>>>

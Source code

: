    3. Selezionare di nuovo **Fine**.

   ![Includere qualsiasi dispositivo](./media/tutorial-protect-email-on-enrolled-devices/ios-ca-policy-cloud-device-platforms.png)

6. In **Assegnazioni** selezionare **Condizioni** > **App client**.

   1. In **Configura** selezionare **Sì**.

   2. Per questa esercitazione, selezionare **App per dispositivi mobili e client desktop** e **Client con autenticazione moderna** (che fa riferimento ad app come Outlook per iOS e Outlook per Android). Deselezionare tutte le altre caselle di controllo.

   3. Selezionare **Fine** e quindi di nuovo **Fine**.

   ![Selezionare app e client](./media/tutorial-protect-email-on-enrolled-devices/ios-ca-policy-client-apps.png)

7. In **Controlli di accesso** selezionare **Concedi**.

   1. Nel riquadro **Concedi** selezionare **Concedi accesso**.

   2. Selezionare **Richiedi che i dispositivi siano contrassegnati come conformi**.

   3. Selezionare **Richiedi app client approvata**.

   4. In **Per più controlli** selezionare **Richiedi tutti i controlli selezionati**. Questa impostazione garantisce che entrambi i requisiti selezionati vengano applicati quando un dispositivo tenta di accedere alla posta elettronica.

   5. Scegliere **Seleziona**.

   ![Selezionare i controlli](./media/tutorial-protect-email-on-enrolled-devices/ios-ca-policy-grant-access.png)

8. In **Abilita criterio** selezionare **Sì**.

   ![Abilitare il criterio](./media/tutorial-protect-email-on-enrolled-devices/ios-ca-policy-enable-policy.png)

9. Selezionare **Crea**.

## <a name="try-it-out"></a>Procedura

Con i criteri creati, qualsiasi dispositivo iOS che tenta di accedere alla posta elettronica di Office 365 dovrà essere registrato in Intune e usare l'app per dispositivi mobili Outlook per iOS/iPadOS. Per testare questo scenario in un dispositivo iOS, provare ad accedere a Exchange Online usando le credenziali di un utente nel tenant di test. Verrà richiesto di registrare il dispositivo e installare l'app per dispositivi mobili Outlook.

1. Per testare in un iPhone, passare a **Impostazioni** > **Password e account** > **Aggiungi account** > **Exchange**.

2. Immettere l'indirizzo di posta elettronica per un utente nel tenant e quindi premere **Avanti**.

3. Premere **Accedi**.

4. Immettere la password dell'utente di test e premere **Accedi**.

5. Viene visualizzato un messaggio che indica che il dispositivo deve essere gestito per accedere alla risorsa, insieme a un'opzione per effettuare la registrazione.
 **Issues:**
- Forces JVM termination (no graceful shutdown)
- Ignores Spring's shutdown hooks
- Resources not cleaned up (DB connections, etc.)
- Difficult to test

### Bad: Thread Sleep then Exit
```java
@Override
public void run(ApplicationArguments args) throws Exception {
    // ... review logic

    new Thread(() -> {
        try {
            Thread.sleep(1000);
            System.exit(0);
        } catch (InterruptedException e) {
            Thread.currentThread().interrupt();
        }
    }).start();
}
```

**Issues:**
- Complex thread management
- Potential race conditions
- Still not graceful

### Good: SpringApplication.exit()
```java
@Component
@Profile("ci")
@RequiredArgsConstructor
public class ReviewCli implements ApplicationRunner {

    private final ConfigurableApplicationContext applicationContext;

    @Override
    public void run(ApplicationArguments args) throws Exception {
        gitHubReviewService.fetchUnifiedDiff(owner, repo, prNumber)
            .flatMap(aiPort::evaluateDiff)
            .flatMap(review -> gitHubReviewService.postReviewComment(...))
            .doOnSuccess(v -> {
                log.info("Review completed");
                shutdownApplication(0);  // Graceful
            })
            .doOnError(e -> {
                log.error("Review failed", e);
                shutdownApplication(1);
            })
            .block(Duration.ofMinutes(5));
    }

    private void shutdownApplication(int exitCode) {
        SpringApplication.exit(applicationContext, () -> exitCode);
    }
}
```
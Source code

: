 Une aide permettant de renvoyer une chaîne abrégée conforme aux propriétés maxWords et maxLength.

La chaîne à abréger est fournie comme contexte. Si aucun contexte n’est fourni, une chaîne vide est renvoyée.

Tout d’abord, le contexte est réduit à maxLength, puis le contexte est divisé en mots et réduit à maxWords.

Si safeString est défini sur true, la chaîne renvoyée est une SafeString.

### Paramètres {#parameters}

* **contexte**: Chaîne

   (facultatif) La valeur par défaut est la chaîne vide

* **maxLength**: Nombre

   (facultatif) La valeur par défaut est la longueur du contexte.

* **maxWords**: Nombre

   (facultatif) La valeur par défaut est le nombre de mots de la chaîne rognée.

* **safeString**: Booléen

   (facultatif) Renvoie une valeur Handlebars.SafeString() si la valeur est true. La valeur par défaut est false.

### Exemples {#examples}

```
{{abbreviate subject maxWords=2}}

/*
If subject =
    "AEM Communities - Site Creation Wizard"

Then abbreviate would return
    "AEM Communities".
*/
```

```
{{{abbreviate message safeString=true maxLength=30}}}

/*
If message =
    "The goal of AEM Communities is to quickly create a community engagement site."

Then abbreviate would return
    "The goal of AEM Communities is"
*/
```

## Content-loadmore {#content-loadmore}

<<<

Required action — What lines hold the string "essere"? Pick them out of the data.

Answer for the task —
Con i criteri creati, qualsiasi dispositivo iOS che tenta di accedere alla posta elettronica di Office 365 dovrà essere registrato in Intune e usare l'app per dispositivi mobili Outlook per iOS/iPadOS. Per testare questo scenario in un dispositivo iOS, provare ad accedere a Exchange Online usando le credenziali di un utente nel tenant di test. Verrà richiesto di registrare il dispositivo e installare l'app per dispositivi mobili Outlook.
5. Viene visualizzato un messaggio che indica che il dispositivo deve essere gestito per accedere alla risorsa, insieme a un'opzione per effettuare la registrazione.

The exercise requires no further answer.